Tunable vibration control in a microelectromechanical resonator array by means of parametric coupling between mechanical and electrical modes

• Published in: The Journal of the Acoustical Society of America Vol. 148; no. 4; p. 2719
• Main Authors: Surappa, Sushruta, Degertekin, F. Levent
• Format: Journal Article
• Language: English
• Published: 01.10.2020
• ISSN: 0001-4966; 1520-8524
• DOI: 10.1121/1.5147541

Vibration control in flexible structures at both the micro and macro scale has been a subject of considerable research interest over the last few decades.
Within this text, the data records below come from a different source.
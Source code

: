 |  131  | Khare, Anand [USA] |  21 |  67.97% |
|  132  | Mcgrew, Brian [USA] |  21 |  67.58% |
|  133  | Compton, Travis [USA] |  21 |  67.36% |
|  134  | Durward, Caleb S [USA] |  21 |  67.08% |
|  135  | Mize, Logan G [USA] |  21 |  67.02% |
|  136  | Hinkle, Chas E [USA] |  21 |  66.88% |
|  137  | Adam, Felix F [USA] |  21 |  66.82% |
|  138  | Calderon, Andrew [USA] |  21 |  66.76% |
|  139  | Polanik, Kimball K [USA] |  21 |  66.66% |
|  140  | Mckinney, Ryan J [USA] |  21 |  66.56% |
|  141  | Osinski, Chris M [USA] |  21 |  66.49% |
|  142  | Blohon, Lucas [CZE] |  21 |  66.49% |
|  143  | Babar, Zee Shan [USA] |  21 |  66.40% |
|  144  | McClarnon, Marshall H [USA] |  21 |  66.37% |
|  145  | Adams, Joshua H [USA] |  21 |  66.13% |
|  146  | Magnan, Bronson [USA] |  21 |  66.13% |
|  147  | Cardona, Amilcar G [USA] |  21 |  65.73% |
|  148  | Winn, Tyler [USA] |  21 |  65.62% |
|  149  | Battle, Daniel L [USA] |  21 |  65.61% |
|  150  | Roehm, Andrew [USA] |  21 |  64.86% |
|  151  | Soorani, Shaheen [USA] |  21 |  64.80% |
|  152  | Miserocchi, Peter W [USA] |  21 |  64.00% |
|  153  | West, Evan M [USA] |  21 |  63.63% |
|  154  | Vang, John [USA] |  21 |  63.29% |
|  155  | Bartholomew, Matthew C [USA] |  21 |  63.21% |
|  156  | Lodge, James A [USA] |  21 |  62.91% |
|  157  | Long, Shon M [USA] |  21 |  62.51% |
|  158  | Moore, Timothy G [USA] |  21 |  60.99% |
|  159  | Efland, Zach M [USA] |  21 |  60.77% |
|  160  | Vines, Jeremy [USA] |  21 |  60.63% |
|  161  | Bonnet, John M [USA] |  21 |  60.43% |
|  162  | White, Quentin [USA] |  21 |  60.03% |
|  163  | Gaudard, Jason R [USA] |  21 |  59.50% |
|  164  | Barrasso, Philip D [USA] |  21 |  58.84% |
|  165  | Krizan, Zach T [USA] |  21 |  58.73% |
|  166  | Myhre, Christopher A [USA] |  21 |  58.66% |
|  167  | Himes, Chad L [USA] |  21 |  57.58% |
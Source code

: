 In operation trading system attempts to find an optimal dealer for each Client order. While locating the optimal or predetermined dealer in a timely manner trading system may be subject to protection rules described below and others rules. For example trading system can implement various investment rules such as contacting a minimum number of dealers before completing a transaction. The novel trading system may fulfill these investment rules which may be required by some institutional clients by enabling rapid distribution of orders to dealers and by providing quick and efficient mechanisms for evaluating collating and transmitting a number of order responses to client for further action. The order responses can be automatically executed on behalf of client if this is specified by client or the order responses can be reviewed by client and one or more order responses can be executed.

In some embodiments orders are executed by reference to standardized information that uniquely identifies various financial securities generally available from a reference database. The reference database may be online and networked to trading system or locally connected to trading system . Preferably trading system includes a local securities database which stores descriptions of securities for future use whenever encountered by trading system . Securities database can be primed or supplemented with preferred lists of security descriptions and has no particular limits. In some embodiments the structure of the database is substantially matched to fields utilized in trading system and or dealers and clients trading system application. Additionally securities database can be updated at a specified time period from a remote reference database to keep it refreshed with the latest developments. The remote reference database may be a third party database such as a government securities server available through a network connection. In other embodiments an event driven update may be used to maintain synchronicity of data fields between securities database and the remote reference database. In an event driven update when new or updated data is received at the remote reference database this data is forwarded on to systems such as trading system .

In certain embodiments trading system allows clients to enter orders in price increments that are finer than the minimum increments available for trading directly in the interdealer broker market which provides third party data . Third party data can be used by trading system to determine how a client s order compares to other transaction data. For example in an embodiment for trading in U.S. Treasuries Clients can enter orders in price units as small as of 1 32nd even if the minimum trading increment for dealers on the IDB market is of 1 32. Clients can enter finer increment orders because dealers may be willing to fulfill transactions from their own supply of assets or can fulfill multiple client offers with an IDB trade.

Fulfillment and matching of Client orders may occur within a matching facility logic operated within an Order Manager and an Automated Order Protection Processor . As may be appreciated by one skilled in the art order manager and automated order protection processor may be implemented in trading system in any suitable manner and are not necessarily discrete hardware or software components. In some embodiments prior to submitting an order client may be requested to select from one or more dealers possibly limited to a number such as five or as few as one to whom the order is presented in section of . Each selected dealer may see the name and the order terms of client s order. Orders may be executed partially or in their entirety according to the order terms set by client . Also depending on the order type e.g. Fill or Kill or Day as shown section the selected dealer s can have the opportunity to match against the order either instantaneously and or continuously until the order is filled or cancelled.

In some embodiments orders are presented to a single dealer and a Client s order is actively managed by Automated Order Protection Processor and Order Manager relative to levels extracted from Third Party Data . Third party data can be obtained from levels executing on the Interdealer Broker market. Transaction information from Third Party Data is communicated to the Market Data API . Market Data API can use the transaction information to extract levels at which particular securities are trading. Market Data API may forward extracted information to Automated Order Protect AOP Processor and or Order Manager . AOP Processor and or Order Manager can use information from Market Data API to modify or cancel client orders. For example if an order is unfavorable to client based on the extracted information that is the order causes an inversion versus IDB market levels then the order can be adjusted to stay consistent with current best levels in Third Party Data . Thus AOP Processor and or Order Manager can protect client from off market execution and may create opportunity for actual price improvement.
Various active, semi-active and passive vibration control schemes have been proposed for applications ranging from attenuating unwanted vibrations in structural components to controlling the ring down time in high-Q mechanical oscillators. Here, we present a simple, yet highly effective method to passively attenuate large amplitude resonant vibrations in an array of membrane-based microelectromechanical (MEM) resonators. By capacitively coupling the MEM array to a resonant electrical circuit tuned to half the mechanical resonance frequency, the vibrational energy in the array can be converted to electrical energy via parametric mode coupling between the mechanical and electrical resonator. Simulation and experimental studies indicate that both the rate of vibration attenuation and the degree of suppression can be effectively controlled by tuning electrical parameters such as the resistance and the initial voltage in the circuit. The extension of the control scheme to multi-mode vibrations by making use of multiple shunted electrical resonators will also be briefly discussed.